It might still be a little slow (I'm not sure if the 16 seconds to compute an action is fast enough for commercial use cases), but this is definitely exciting and seems like a great step forward.
Like others have said, its an interesting avenue for AGI. The joint embeddings would be closer to thinking than the current LLM token work. LLMs look like they have a lot limitations for AGI (although who knows if we have another crazy scale up? but that extra scale is looking difficult right now).
For those that use LLMs, how many still use a subscription? Is it worth it? I've found a counsel of LLMs on free tier to be quite effective for my needs, but I'm curious if anyone feels strongly about needing to pay to get the advanced models.
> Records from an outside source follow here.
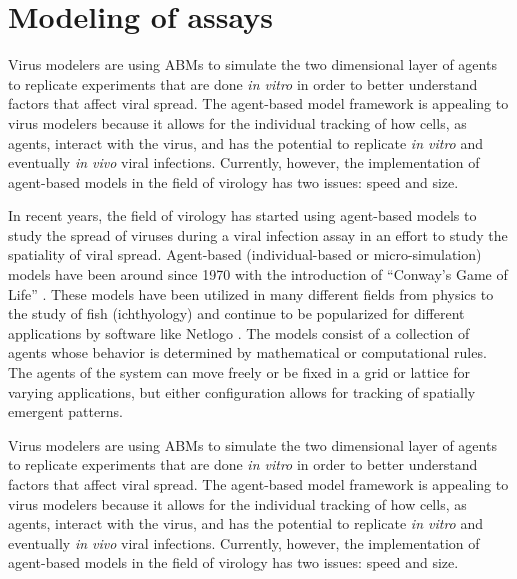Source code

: \section{Modeling of assays}

Virus modelers are using ABMs to simulate the two dimensional layer of agents to replicate experiments that are done \emph{in vitro} in order to better understand factors that affect viral spread. The agent-based model framework is appealing to virus modelers because it allows for the individual tracking of how cells, as agents, interact with the virus, and has the potential to replicate \emph{in vitro} and eventually \emph{in vivo} viral infections. Currently, however, the implementation of agent-based models in the field of virology has two issues: speed and size. 


In recent years, the field of virology has started using agent-based models to study the spread of viruses during a viral infection assay \citep{beauchemin_simple_2005,alvarado_cellular-level_2018,wodarz_laws_2014,tong_development_2015,whitman20,goyal16,itakura10,wasik14} in an effort to study the spatiality of viral spread. Agent-based (individual-based or micro-simulation) models have been around since 1970 with the introduction of ``Conway's Game of Life'' \citep{gardner70}. These models have been utilized in many different fields from physics to the study of fish (ichthyology) \citep{owusu20} and continue to be popularized for different applications by software like Netlogo \citep{nogare20,chiacchio14}. The models consist of a collection of agents whose behavior is determined by mathematical or computational rules. The agents of the system can move freely \citep{beauchemin07} or be fixed in a grid or lattice \citep{beauchemin_simple_2005} for varying applications, but either configuration allows for tracking of spatially emergent patterns. 

Virus modelers are using ABMs to simulate the two dimensional layer of agents to replicate experiments that are done \emph{in vitro} in order to better understand factors that affect viral spread. The agent-based model framework is appealing to virus modelers because it allows for the individual tracking of how cells, as agents, interact with the virus, and has the potential to replicate \emph{in vitro} and eventually \emph{in vivo} viral infections. Currently, however, the implementation of agent-based models in the field of virology has two issues: speed and size. 

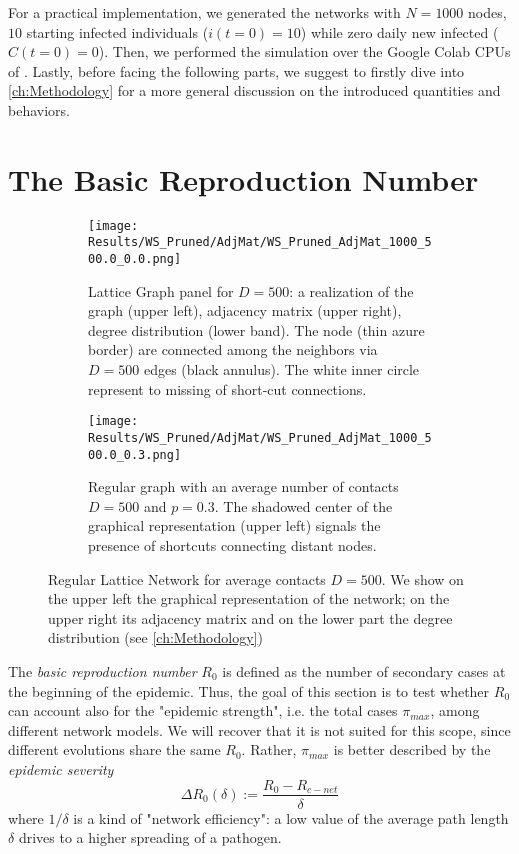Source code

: \documentclass[a4paper,10pt, oneside]{book} %
\theoremstyle{definition}
\begin{document}
For a practical implementation, we generated the networks with $N = 1000$ nodes, $10$ starting infected individuals ($i(t=0) = 10$) while zero daily new infected ($ C(t = 0) = 0$). Then, we performed the simulation over the Google Colab CPUs of \cite{GoogleColab}.
Lastly, before facing the following parts, we suggest to firstly dive into \autoref{ch:Methodology} for a more general discussion on the introduced quantities and behaviors.

\section{The Basic Reproduction Number}
\label{sec:res_RegLat}
\begin{figure}[ht]
	\begin{subfigure}[t]{0.48\linewidth}
		\centering
		\texttt{[image: Results/WS\_Pruned/AdjMat/WS\_Pruned\_AdjMat\_1000\_500.0\_0.0.png]}
		\caption{Lattice Graph panel for $D = 500$: a realization of the graph (upper left), adjacency matrix (upper right), degree distribution (lower band). The node (thin azure border) are connected among the neighbors via $ D = 500$ edges (black annulus). The white inner circle represent to missing of short-cut connections.} 
		\label{fig:net_RegLat_D500}
	\end{subfigure} 
	\hfill
	\begin{subfigure}[t]{0.48\linewidth}
		\centering
		\texttt{[image: Results/WS\_Pruned/AdjMat/WS\_Pruned\_AdjMat\_1000\_500.0\_0.3.png]}
		\caption{Regular graph with an average number of contacts $D = 500$ and $p = 0.3$.
		The shadowed center of the graphical representation (upper left) signals the presence of shortcuts connecting distant nodes.}
		\label{fig:net_RegLat_D500_p0.3}
	\end{subfigure}
	\caption{Regular Lattice Network for average contacts $ D = 500$. We show on the upper left the graphical representation of the network; on the upper right its adjacency matrix and on the lower part the degree distribution (see \autoref{ch:Methodology})}
	\label{fig:net_RegLat}
\end{figure}
The \textit{basic reproduction number} $R_0$ is defined as the number of secondary cases at the beginning of the epidemic. Thus, the goal of this section is to test whether $R_0$ can account also for the "epidemic strength", i.e. the total cases $ \pi_{max}$, among different network models. We will recover that it is not suited for this scope, since different evolutions share the same $ R_0$. 
Rather, $ \pi_{max}$ is better described by the \textit{epidemic severity}  
\begin{equation}
	\Delta R_0(\delta):= \frac{R_0 - R_{c-net}}{\delta}
\end{equation}
where $1/\delta$ is a kind of "network efficiency": a low value of the average path length $ \delta$  drives to a higher spreading of a pathogen.
\end{document}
Absolutely worth it. LLMs have saved me hundreds, if not thousands of hours already. They easily more than 3x my productivity, using pretty objective metrics like # of features shipped, etc.
While I tend to agree, I wonder if synthetic data might be reaching a new high with concepts like Google's AlphaEvolve. It doesn't cover everything, but at least in verifiable concepts, I could see it produce more valuable training data. It's a little unclear to me where AGI will come from (LLMs? EBMs - @LeCun)? Something completely different?)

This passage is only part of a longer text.